▸ DATA TO EXAMINE
------

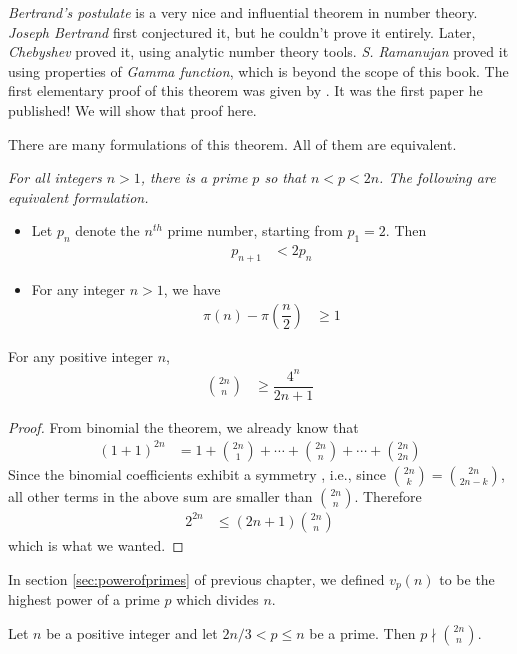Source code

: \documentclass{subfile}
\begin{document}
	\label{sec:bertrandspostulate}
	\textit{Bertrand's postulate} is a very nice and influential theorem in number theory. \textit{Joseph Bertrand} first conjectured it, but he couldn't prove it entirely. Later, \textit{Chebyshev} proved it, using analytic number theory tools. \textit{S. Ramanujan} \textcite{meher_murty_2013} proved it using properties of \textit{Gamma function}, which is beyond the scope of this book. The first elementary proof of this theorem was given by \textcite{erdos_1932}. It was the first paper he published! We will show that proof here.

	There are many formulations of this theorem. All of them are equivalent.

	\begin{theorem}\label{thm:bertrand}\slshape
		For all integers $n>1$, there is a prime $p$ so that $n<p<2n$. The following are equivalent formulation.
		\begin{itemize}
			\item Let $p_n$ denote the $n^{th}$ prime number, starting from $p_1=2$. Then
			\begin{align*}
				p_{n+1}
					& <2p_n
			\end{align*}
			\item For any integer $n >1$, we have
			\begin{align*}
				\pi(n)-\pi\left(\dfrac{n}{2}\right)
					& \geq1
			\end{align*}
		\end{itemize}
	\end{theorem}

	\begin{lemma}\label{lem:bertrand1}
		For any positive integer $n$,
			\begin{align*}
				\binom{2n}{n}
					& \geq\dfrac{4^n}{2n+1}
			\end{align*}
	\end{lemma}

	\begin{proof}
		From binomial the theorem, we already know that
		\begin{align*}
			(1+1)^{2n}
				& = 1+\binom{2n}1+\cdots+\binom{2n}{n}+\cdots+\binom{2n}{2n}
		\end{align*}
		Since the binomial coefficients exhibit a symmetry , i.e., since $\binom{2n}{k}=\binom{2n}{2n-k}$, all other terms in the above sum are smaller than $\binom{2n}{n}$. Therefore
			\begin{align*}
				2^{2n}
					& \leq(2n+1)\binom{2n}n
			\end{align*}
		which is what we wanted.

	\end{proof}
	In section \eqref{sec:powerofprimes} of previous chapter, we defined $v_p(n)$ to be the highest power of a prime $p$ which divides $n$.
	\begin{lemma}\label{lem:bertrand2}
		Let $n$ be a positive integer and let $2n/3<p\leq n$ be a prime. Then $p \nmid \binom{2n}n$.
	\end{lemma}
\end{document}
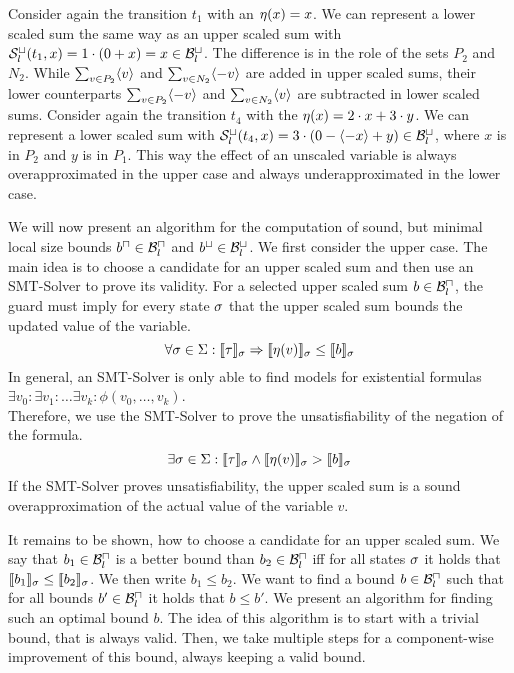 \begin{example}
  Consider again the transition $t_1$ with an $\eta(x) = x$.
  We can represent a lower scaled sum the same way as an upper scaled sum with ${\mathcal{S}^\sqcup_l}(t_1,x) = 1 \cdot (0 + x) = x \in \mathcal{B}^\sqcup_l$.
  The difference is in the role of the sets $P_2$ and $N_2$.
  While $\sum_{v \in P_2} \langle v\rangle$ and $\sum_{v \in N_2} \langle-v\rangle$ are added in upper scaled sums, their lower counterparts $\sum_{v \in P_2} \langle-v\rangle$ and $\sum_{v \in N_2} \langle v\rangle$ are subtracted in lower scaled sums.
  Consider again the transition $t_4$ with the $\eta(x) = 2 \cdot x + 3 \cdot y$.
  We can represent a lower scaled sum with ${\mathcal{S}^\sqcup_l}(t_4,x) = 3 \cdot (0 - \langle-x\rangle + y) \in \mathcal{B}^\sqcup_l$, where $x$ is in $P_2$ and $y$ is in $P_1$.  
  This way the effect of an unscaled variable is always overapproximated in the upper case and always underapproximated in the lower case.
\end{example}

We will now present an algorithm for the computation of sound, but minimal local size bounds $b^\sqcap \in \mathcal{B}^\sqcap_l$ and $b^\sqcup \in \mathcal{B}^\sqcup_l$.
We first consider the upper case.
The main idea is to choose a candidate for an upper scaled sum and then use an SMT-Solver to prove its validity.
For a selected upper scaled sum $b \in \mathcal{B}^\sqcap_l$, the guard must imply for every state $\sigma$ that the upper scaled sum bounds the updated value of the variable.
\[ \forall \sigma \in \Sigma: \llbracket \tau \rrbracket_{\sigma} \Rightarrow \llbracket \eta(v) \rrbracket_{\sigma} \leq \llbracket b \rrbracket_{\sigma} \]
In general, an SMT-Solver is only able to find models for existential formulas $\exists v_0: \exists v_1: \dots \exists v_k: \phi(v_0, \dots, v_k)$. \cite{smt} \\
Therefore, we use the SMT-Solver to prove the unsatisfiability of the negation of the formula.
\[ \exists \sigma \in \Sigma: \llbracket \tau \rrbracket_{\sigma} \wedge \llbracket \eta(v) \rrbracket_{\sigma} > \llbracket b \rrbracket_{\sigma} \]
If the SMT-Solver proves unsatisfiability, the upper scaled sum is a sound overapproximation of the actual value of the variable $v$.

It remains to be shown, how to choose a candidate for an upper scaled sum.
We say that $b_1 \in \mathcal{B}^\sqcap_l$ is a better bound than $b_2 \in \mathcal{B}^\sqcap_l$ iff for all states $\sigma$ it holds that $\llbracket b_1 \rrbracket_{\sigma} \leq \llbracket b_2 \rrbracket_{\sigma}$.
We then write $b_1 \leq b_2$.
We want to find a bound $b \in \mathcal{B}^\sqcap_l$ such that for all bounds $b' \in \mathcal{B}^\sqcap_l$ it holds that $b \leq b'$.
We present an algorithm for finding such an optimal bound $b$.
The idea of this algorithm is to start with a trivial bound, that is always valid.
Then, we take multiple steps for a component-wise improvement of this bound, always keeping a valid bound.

------

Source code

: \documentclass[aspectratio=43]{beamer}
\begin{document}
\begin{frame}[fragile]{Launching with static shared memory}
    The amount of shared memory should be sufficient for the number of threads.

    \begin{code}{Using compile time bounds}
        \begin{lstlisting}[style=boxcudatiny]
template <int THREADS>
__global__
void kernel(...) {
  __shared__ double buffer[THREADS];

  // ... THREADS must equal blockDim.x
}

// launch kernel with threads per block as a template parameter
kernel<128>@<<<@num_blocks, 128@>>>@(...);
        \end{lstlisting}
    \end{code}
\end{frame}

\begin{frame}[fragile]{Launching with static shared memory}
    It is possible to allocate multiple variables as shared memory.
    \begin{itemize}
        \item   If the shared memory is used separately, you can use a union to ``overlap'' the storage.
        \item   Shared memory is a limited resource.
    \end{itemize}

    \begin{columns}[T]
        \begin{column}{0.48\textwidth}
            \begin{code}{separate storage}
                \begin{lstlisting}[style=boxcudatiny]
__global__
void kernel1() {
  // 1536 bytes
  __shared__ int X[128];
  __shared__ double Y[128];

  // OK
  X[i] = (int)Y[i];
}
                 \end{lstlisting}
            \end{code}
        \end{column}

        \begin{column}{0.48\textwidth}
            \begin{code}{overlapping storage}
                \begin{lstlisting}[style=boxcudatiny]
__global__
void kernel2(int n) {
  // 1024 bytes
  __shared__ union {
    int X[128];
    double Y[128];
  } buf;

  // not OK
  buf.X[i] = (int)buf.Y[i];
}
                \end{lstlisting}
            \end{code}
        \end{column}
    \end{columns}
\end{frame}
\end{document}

------

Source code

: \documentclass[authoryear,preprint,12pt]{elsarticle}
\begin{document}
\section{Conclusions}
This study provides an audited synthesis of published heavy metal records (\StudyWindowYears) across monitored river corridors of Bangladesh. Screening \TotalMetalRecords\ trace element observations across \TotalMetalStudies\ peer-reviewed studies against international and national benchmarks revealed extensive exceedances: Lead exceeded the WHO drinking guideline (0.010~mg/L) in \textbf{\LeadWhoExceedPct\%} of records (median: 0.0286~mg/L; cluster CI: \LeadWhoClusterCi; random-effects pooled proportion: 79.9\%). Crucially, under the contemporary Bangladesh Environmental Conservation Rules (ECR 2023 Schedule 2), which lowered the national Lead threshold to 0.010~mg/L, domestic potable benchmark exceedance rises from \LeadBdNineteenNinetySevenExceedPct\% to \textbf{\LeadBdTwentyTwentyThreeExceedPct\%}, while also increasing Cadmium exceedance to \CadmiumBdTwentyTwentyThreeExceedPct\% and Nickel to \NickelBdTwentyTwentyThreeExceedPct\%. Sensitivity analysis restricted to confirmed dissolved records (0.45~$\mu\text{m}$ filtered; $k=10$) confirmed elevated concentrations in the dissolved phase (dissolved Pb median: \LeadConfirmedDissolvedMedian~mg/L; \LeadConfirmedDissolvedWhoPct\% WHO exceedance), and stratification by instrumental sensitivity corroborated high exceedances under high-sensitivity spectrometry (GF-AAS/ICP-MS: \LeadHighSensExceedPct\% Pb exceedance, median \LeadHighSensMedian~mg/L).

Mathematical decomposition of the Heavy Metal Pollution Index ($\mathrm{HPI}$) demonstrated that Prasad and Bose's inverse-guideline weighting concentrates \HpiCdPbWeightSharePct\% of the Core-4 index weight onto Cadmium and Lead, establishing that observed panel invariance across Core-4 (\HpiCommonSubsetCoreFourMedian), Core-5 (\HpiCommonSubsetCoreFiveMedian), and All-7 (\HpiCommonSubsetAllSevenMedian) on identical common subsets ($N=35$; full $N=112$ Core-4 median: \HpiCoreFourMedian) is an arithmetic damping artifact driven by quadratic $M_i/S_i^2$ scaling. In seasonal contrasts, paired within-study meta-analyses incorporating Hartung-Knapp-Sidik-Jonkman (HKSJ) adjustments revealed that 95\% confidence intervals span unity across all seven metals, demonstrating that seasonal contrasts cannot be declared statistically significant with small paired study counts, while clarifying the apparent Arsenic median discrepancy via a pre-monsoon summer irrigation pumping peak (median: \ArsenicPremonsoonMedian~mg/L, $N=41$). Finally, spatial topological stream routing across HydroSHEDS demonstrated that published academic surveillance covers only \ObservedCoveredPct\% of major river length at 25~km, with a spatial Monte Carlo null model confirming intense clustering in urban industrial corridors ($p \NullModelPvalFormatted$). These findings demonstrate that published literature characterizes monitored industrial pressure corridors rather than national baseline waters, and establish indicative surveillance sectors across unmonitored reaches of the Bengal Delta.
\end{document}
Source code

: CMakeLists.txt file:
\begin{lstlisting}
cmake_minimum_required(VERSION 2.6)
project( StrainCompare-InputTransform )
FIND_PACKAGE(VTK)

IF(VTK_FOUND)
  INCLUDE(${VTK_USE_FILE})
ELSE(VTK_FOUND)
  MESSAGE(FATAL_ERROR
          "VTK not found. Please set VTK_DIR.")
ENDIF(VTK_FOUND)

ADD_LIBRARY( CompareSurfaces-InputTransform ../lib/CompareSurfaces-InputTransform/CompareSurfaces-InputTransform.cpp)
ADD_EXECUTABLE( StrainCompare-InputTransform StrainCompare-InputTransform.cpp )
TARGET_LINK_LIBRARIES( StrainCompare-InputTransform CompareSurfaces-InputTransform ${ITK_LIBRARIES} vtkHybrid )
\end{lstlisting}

------

▸ WHAT YOU WILL DO
Your response should be the lines of the entries above that include the string "Therefore".

▸ OUTPUT OF THE EXERCISE
		Since the binomial coefficients exhibit a symmetry , i.e., since $\binom{2n}{k}=\binom{2n}{2n-k}$, all other terms in the above sum are smaller than $\binom{2n}{n}$. Therefore
Therefore, we use the SMT-Solver to prove the unsatisfiability of the negation of the formula.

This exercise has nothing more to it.